◆ What you should do ◆
The answer must be an exact copy of the records, with no pictures in it.

[Saved entries]
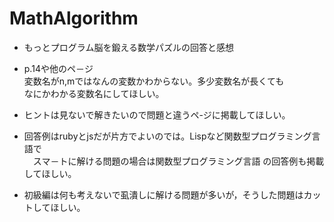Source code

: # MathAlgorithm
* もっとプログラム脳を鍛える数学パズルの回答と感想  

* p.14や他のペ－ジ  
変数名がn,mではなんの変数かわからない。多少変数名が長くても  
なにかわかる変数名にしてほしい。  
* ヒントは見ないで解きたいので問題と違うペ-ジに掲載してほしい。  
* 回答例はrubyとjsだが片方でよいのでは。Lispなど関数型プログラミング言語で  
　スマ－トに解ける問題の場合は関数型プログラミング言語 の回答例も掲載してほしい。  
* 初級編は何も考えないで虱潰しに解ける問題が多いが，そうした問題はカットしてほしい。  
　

◆ Output below ◆
Source code

: # MathAlgorithm
* もっとプログラム脳を鍛える数学パズルの回答と感想  

* p.14や他のペ－ジ  
変数名がn,mではなんの変数かわからない。多少変数名が長くても  
なにかわかる変数名にしてほしい。  
* ヒントは見ないで解きたいので問題と違うペ-ジに掲載してほしい。  
* 回答例はrubyとjsだが片方でよいのでは。Lispなど関数型プログラミング言語で  
　スマ－トに解ける問題の場合は関数型プログラミング言語 の回答例も掲載してほしい。  
* 初級編は何も考えないで虱潰しに解ける問題が多いが，そうした問題はカットしてほしい。  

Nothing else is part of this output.